── Information

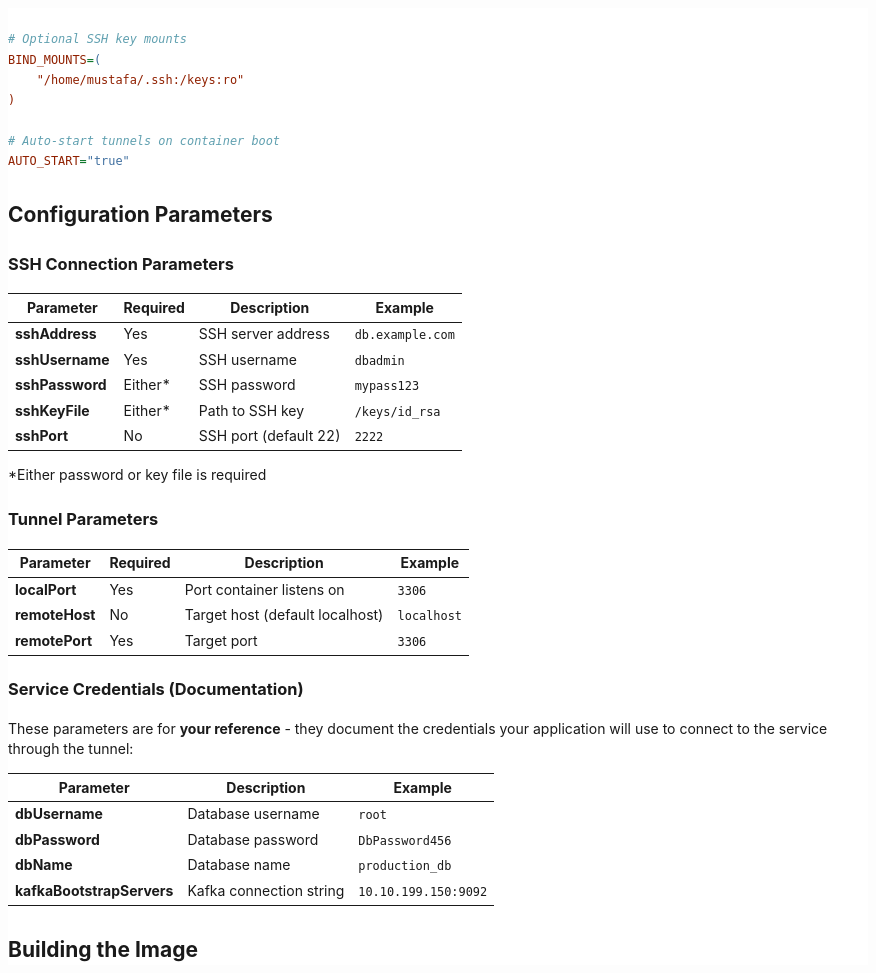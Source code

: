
 ```ini

# Optional SSH key mounts
BIND_MOUNTS=(
    "/home/mustafa/.ssh:/keys:ro"
)

# Auto-start tunnels on container boot
AUTO_START="true"
```

## Configuration Parameters

### SSH Connection Parameters
| Parameter | Required | Description | Example |
|-----------|----------|-------------|---------|
| **sshAddress** | Yes | SSH server address | `db.example.com` |
| **sshUsername** | Yes | SSH username | `dbadmin` |
| **sshPassword** | Either* | SSH password | `mypass123` |
| **sshKeyFile** | Either* | Path to SSH key | `/keys/id_rsa` |
| **sshPort** | No | SSH port (default 22) | `2222` |

*Either password or key file is required

### Tunnel Parameters
| Parameter | Required | Description | Example |
|-----------|----------|-------------|---------|
| **localPort** | Yes | Port container listens on | `3306` |
| **remoteHost** | No | Target host (default localhost) | `localhost` |
| **remotePort** | Yes | Target port | `3306` |

### Service Credentials (Documentation)
These parameters are for **your reference** - they document the credentials your application will use to connect to the service through the tunnel:

| Parameter | Description | Example |
|-----------|-------------|---------|
| **dbUsername** | Database username | `root` |
| **dbPassword** | Database password | `DbPassword456` |
| **dbName** | Database name | `production_db` |
| **kafkaBootstrapServers** | Kafka connection string | `10.10.199.150:9092` |

## Building the Image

────

Print exactly the lines from the one containing "Database username |" through the last line of the records above, both included.

**Answer:**
| **dbUsername** | Database username | `root` |
| **dbPassword** | Database password | `DbPassword456` |
| **dbName** | Database name | `production_db` |
| **kafkaBootstrapServers** | Kafka connection string | `10.10.199.150:9092` |

## Building the Image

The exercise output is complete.